Another interesting observation from the Carnegie Report is that in the face of the pandemic damage, the biggest decline in the UK in 2019-20 was actually “economy” and “governance”. bottom.

Economic indicators are intended to represent macroeconomic indicators such as income, public debt and inflation, while governance indicators are based on turnout and trust in the government.

Given the impact of Brexit, it’s not surprising that both indicators fell during this period.

The early economic impact of the pandemic is probably reflected in the new ONS figures.

However, the pandemic has caused a number of problems, including rising prices and product shortages, in addition to a surge in public debt that can take years to cut, and economic concerns may continue to lower welfare data over the next few years. Expected. ..

Trust in the government probably affected the new ONS data as well. It may have tracked the ups and downs of COVID and the public reaction to relevant policy responses.

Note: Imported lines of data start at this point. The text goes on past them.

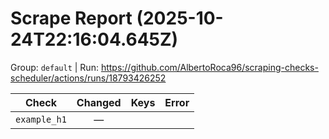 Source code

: # Scrape Report (2025-10-24T22:16:04.645Z)

Group: `default`  |  Run: https://github.com/AlbertoRoca96/scraping-checks-scheduler/actions/runs/18793426252

| Check | Changed | Keys | Error |
|---|:---:|:--|:--|
| `example_h1` | — |  |  |
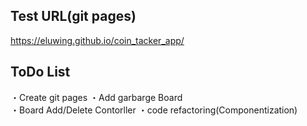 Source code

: ## Test URL(git pages)
https://eluwing.github.io/coin_tacker_app/

## ToDo List

・Create git pages 
・Add garbarge Board  
・Board Add/Delete Contorller 
・code refactoring(Componentization)  
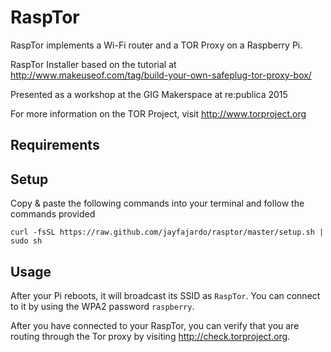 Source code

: RaspTor
========

RaspTor implements a Wi-Fi router and a TOR Proxy on a Raspberry Pi.

RaspTor Installer based on the tutorial at http://www.makeuseof.com/tag/build-your-own-safeplug-tor-proxy-box/

 
Presented as a workshop at the GIG Makerspace at re:publica 2015

For more information on the TOR Project, visit http://www.torproject.org 

Requirements
------------


Setup
-----
Copy & paste the following commands into your terminal and follow the commands provided

    curl -fsSL https://raw.github.com/jayfajardo/rasptor/master/setup.sh | sudo sh

Usage
-----
After your Pi reboots, it will broadcast its SSID as `RaspTor`. You can connect to it by using the WPA2 password `raspberry`.

After you have connected to your RaspTor, you can verify that you are routing through the Tor proxy by visiting http://check.torproject.org.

In the first year of the pandemic, the government’s decision on the first and second blockades was certainly seen as too late.

mental health

The OECD (Organization for Economic Co-operation and Development) has published indicators of happiness for 10 years, and many of its economic analyzes include happiness.

In a recent analysis of the outcome of the COVID and national response, the OECD found that people’s mental health was unprecedentedly deteriorating.

This was due to financial instability, unemployment and fear, as well as a reduction in the types of activities that energize people’s mental health.

These include social connections, access to exercise, medical services and daily activities.

As a result, many countries have sought to expand their mental health services while trying to protect people’s work and income during a pandemic-mental health programs in schools and workplaces have been interrupted and long-term remote. Fully understood even if the work is not yet affected.

High-income countries are not the only ones aware of these issues, as the World Bank works with various countries in Africa and Asia in this area.

One of the themes that has emerged from all major international organizations is the need for an integrated economy-wide approach to mental health protection. The new ONS findings on growing anxiety further justify this.

The call for construction and level-up is now familiar and requires concrete action backed by new ideas.

Mental health and well-being deserve a central step, even if you need to reassess your work and home priorities.

(This article is syndicated by PTI of The Conversation)

Our well-being has been declining for years and the pandemic has exacerbated it.

Source link Our well-being has been declining for years and the pandemic has exacerbated it.